# Help engine wont start tons off codes



## jetblackaudi (Jul 10, 2010)

*hello can someone help me i have a 2001 audi a6 2.7t quattro just put turbos water pump thermastat and timing belt kit new crank sensor in it ran good now car started to cut off and on off and on while i was driveing and then die id come back 20 min later started got it home now wont start at all i opened the fuse box have no power to fuel pump fuse if i bypass the relay it pumps fuel through i thought that the throttole body needs adapted not sure if that will cut my fuel just trying to find that out i work on cars all the time and this is stuff beyond my knowldge electrical i droped out of uti after 7 months of schooling never took electrical planning on going back soon car cranks but does not start and still no power to fuel pump replaced the relay already and the ecu fuses are good no problem with them *

*p0322*

*p1131*

*p0321*

*p1479*

*p1602*

*p1544*

*p1172*

*p0238*

*p0113*

*p0118*


----------



## izzo (Mar 19, 2004)

You might want to NOT bold all you type, then use separate sentences. Dig? 
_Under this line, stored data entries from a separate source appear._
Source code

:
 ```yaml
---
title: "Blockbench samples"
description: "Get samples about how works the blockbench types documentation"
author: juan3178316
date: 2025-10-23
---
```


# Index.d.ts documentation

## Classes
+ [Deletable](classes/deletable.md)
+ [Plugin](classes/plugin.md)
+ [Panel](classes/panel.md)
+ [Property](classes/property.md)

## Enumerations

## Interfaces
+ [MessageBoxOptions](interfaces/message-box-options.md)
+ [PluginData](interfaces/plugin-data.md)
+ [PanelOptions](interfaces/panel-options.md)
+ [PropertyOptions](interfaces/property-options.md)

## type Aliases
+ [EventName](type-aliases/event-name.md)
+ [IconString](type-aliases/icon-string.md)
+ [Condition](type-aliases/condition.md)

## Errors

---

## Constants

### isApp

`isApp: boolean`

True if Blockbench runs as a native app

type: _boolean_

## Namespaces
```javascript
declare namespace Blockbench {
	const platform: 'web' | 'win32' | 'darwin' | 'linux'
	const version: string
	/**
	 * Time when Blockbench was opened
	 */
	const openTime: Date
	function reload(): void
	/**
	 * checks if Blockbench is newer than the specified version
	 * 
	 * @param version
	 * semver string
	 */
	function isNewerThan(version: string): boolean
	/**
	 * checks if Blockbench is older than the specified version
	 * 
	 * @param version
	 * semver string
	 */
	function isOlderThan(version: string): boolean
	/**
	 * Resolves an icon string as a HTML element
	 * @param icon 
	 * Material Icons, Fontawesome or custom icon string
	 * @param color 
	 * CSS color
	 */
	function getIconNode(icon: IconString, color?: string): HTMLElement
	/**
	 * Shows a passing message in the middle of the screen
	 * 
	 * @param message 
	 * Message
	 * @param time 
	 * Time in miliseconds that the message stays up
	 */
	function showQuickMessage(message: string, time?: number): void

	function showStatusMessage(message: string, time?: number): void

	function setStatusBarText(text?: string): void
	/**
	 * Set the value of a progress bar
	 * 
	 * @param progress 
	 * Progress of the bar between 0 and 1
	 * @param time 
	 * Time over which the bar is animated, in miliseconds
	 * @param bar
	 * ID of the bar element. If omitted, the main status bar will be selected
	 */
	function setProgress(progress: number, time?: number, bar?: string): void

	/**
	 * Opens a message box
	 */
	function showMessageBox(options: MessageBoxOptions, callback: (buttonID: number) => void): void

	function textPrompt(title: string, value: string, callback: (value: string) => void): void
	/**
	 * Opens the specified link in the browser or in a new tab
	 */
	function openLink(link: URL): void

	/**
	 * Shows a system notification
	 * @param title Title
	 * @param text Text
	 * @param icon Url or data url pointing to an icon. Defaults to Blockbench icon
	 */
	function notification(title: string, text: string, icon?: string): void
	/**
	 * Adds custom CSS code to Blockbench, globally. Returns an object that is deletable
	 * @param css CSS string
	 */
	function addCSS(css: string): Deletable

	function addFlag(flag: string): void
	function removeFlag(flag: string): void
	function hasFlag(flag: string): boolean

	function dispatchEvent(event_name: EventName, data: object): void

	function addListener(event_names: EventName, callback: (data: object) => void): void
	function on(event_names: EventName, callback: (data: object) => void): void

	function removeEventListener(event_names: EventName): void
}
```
p0322 Ign./Distributor Eng.Speed Inp.Circ No Signal 
p1131 Bank2-Sensor1 Internal Rsistance too High 
p0321 Ign./Distributor Eng.Speed Inp.Circ Range/Performance 
p1479 
p1602 Power Supply (B+) Terminal 30 Low Voltage 
p1544 Throttle Actuation Potentiometer Signal too High 
p1172 Throttle Actuation Potentiometer Sign.2 Signal too Low 
p0238 Turbocharger Boost Sensor (A) Circ High Input 
p0113 Intake Air Temp.Circ High Input 
p0118 Engine Coolant Temp.Circ High Input 

P.S. Should've stayed in school, eh?


----------



## ReignMan VR6 (Apr 7, 2008)

based on the information given it seems you fried something intermally, my recommendation considering the turbos/tbelt were just done would be to check for vaccum leaks, chafed harnesses (common on old cars after large service) or wet spots  if you had a short to power or water you can see the multiple hi input codes, 

also the ing. / dist. codes suggest improper timing, loose tensioner, or timing off?

i graduated uti, and worked for vw/audi but i honestly make better money at firestone :screwy:


----------